***** The input *****

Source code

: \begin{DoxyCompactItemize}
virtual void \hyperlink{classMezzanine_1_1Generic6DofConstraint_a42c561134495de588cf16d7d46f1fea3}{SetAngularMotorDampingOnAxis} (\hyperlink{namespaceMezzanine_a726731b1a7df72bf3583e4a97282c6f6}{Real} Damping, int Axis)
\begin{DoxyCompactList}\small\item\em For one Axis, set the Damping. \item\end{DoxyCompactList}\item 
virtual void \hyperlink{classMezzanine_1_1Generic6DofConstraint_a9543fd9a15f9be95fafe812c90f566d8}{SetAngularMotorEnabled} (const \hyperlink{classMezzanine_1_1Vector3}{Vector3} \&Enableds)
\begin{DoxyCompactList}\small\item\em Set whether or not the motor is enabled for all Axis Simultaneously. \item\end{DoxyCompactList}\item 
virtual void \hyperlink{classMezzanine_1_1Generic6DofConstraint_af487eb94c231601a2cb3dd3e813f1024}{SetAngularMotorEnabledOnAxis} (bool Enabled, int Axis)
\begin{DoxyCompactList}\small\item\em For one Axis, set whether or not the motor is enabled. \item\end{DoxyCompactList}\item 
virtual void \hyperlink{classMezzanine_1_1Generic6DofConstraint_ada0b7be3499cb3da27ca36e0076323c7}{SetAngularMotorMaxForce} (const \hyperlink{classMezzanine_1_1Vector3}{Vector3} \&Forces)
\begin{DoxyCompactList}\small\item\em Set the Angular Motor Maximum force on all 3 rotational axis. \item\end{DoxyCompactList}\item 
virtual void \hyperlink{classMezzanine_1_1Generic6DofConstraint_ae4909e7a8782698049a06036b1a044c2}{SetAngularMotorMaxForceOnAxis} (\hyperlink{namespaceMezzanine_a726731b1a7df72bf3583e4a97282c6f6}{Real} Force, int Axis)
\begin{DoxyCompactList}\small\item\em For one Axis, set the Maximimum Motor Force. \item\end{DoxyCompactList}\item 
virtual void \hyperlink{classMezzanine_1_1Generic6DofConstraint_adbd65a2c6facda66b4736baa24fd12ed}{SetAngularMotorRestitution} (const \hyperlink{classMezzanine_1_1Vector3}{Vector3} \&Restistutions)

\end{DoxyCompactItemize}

*****
***** The input *****

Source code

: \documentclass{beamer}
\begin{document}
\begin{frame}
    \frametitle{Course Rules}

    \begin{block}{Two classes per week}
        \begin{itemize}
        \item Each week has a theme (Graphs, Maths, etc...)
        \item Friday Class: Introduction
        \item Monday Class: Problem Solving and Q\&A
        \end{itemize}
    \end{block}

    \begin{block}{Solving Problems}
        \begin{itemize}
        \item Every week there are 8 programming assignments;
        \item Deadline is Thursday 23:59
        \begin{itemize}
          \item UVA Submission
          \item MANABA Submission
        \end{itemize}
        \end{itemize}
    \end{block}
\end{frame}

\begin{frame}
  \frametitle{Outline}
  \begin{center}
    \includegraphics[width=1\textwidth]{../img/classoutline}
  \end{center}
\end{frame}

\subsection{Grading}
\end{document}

*****

Examine the entries and say how many of their lines hold the word "Damping". No other words should accompany the number.

- _Answer for this exercise_
2